4 Responses to “George Clooney’s media filter is set to ’smarm’”

  1. chris on March 9th, 2006 6:33 pm

    I think Clooney and the other hollywood types are unabashedly entertainers and realize that…granted do get a bit self-important at times. Putting folks in the seats is job one, everything else is secondary. I think it’s cute in fact, makes me want to muss up Georgie’s hair. I can’t comment on his latest offerring, didn’t see it. You?

  2. vinman on March 10th, 2006 11:50 am

    No, I didn’t, but he is just so good looking!. . . .I mean, dang.

    I agree that most entertainers feel that filling the seats is job one, but some like Clooney definately see themselves as messengers and stylists first, money men second.

  3. chris on March 10th, 2006 12:36 pm

    I don’t think he had a message behind spy kids, confessions of a dangerous mind or ocean’s 11-13 other than some kick butt entertainment that makes you feel warm inside. The bulk of his work has been non-message oriented, non-thought provoking entertainment (ie the way it should be).

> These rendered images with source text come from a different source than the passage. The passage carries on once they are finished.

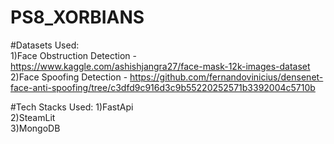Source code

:# PS8_XORBIANS

#Datasets Used:<br />
1)Face Obstruction Detection - https://www.kaggle.com/ashishjangra27/face-mask-12k-images-dataset<br />
2)Face Spoofing Detection - https://github.com/fernandovinicius/densenet-face-anti-spoofing/tree/c3dfd9c916d3c9b55220252571b3392004c5710b

#Tech Stacks Used:
1)FastApi<br />
2)SteamLit<br />
3)MongoDB<br />
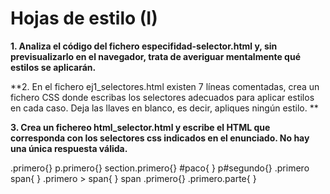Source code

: # Hojas de estilo (I)

**1. Analiza el código del fichero especifidad-selector.html y, sin previsualizarlo en el navegador, trata de averiguar mentalmente qué estilos se aplicarán.**

**2. En el fichero ej1_selectores.html existen 7 líneas comentadas, crea un fichero CSS donde escribas los selectores adecuados para aplicar estilos en cada caso. Deja las llaves en blanco, es decir, apliques ningún estilo. **

**3. Crea un fichereo html_selector.html y escribe el HTML que corresponda con los selectores css indicados en el enunciado. No hay una única respuesta válida.**

.primero{}
p.primero{}
section.primero{}
#paco{ }
p#segundo{}
.primero span{ }
.primero > span{ }
span .primero{}
.primero.parte{ }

  4. vinman on March 10th, 2006 1:57 pm

    Of course, he has to make money. But he’s building his legend as a producer of provocative film too, no?

    He’s the Jon Stewart of film–’courageous’ enough to broach the loaded topics of the day but afraid (or unable) to get too deep in the discussion. There’s just a little bit of shallowness to all this, no matter how serious he pretends to be.